The eosinophilic polycation major basic protein (MBP) is present in airways secretions from patients with asthma. We next determined whether MBP, like poly-L-arginine, inhibited L-14C-arginine uptake and potentiated IL-6 and IL-8 production. MBP at 10 μg/ml largely increased the LPS-induced IL-8 (Figure 3B; P < 0.001) and IL-6 (data not shown) production, apparently independent of blocking uptake of L-14C-arginine (r = 0.06, P = 0.878) by NCI-H292 cells.
In contrast to NCI-H292 cells, poly-L-arginine did not block arginine-uptake by NHBE cells (data not shown). Distinct from findings with the NCI-H292 cells, poly-L-arginine enhanced IL-6 and IL-8 production by NHBE cells in the absence of a stimulus (t = 13.161, P < 0.0001; t = 11.49, P < 0.0001; t = 10.045, P < 0.0001; t = 8.894, P < 0.0001, respectively for Figure 5A, B, C, D). TNF-α, but not LPS significantly synergized with poly-L-arginine in IL-6 and IL-8 production by NHBE cells, (multi regression model; t = 7.264, P < 0.0001 (5C); t = 6.002, P < 0.0001 (5D); t = -1.693, P = 0.098 (5A); t = -0.738, P = 0.464 (5B). Regression coefficients of curves with 10 μg/ml poly-L-arginine are steeper than those of 5 and 0 μg/ml poly-L-arginine).

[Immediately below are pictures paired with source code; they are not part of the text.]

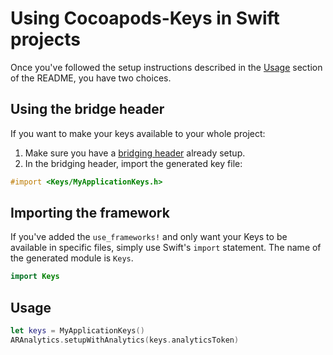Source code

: # Using Cocoapods-Keys in Swift projects

Once you've followed the setup instructions described in the [Usage](/orta/cocoapods-keys#usage)
section of the README, you have two choices.

## Using the bridge header

If you want to make your keys available to your whole project:

1. Make sure you have a [bridging header](https://developer.apple.com/library/prerelease/ios/documentation/Swift/Conceptual/BuildingCocoaApps/MixandMatch.html) already setup.
2. In the bridging header, import the generated key file:
```objectivec
#import <Keys/MyApplicationKeys.h>
```

## Importing the framework

If you've added the `use_frameworks!` and only want your Keys to be available in
specific files, simply use Swift's `import` statement. The name of the generated
module is `Keys`.

```swift
import Keys
```

## Usage

```swift
let keys = MyApplicationKeys()
ARAnalytics.setupWithAnalytics(keys.analyticsToken)
```
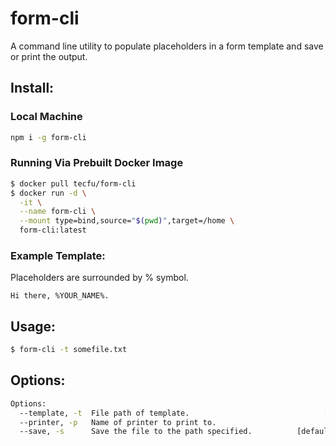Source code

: # form-cli

A command line utility to populate placeholders in a form template and 
save or print the output.

## Install: 

### Local Machine

```sh
npm i -g form-cli
```

### Running Via Prebuilt Docker Image

```sh
$ docker pull tecfu/form-cli
$ docker run -d \
  -it \
  --name form-cli \
  --mount type=bind,source="$(pwd)",target=/home \
  form-cli:latest
```

### Example Template:

Placeholders are surrounded by % symbol.

```
Hi there, %YOUR_NAME%.
```

## Usage:

```sh
$ form-cli -t somefile.txt 
```

## Options:

```sh
Options:
  --template, -t  File path of template.                              [required]
  --printer, -p   Name of printer to print to.
  --save, -s      Save the file to the path specified.          [default: false]
```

Enhanced IL-6 and IL-8 production by poly-L-arginine and reduced arginine levels: two distinct mechanisms
At suboptimal concentrations of arginine, iNOS has been shown to give rise to both NO and superoxide, yielding the potent oxidant peroxynitrite [11, 24, 25], that promotes tissue damage and thus inflammation . Even though iNOS mRNA is expressed not or to a low extent in resting cells only, we assessed the contribution of NOS to IL-6 and IL-8 production by both NCI-H292 and NHBE cells using the non-specific NOS inhibitor L-NAME at various concentrations (0.01, 0.1 and 1 mM) and multiple conditions (no stimulus, LPS, TNF-α, poly-L-arginine and interferon gamma (IFN-γ)). Overall we found that L-NAME did not reduce IL-6 and IL-8 production unless cells were exposed to IFN-γ, which induced iNOS mRNA. NCI-H292 cells exposed to IFN-γ (100 U/ml) for 24 h were found to produce IL-6 and IL-8, which was inhibited for 50% by L-NAME.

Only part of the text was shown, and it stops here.